В соответствии с этим сценарием отношения между государствами строятся строго на основе международного права и принципах политической, экономической и гуманитарной справедливости либо как минимум на декларациях этого и при отсутствии конфликтов. Соответственно ни одна из стран (или локальных цивилизаций) не претендует на неравноправное, а тем более силовое, распределение мировых ресурсов. Никто не пытается установить контроль над МО и ВПО, тем более навязывать свою систему ценностей. Подобная идиллия в международных отношениях может создать уникальную военно-политическую обстановку, когда все влияющие на ее изменения акторы вполне удовлетворены и согласны с ходом развития событий и не претендуют на его изменение. Очевидно, что в реальности подобное развитие событий для США абсолютно неприемлемо в силу целого ряда причин. Прежде всего потому, что США, создавая менее 20 процентов мирового ВВП, потребляют более 35 процентов. Кроме того, созданная ими система глобального управления вполне справляется с задачами глобального контроля. Поэтому Россия в настоящее время фактически стоит перед цивилизационным выбором, который будет иметь непосредственные последствия для МО и ВПО:
- признать и принять систему ценностей западной локальной цивилизации либо сохранить свою систему ценностей и свою идентичность;
- признать приоритет интересов западной локальной цивилизации над интересами других цивилизаций или не делать этого;
- признать несправедливое устройство взаимоотношений, распределения мировых богатств и системы глобального управления либо отрицать сложившееся по факту право Запада навязывать остальному миру свои правила.

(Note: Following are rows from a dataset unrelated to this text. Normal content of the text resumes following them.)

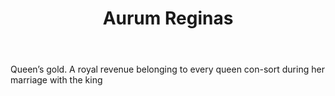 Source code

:---
title: Aurum Reginas
letter: A
permalink: "/definitions/bld-aurum-reginas.html"
body: Queen’s gold. A royal revenue belonging to every queen con-sort during her marriage
  with the king
published_at: '2018-07-07'
source: Black's Law Dictionary 2nd Ed (1910)
layout: post
---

Позитивный сценарий ВПО является сценарием, когда выбор в пользу ценностей и интересов западной цивилизации сделан. В этом случае силовые средства политики, в том числе военные, не нужны, поскольку политические цели Запада достигнуты. Зачем война, когда победа получена? Поэтому позитивный сценарий предполагает политическую капитуляцию, неоправданные уступки и компромиссы, как во времена Горбачева и Ельцина. Тем не менее такой сценарий не только возможен, но даже вероятен, если правящая элита страны возьмет соответствующий политический курс. Превращение системы ценностей и интересов своей локальной цивилизации в глобальную систему ценностей и глобальные интересы (как это произошло с либеральными идеями, мировой валютой, нормами международного права) в условиях уменьшения экономической и политической роли США—ЕС в мире возможно только при захвате монополии на интерпретацию системы ценностей, интересов и правовых норм. Это, собственно говоря, и объясняет такую негативную реакцию США—ЕС в отношении России по поводу конфликта на Украине. Ведь Россия «осмелилась» поставить под сомнение правоту такого монопольного толкования. Монополизм в интерпретации ценностей предполагает точно такой же монополизм и в понимании интересов и норм поведения в мире, в том числе и международно-правовых норм. Например, если обратиться к все тому же конфликту на Украине, то нетрудно заметить, что содержательная сторона той или иной проблемы здесь не имеет никакого значения — важна именно трактовка, пусть и самая дикая, любого факта. Присвоение себе монопольного права на смыслы и их трактовки, на установление норм и правил поведения необходимо главенствующей локальной цивилизации для вполне корыстных экономических выгод — для создания финансового механизма, контролирующего использование человеческих ресурсов. Контроль над мировыми финансами многократно увеличивает мощь того, кто их контролирует, в ущерб контролируемым.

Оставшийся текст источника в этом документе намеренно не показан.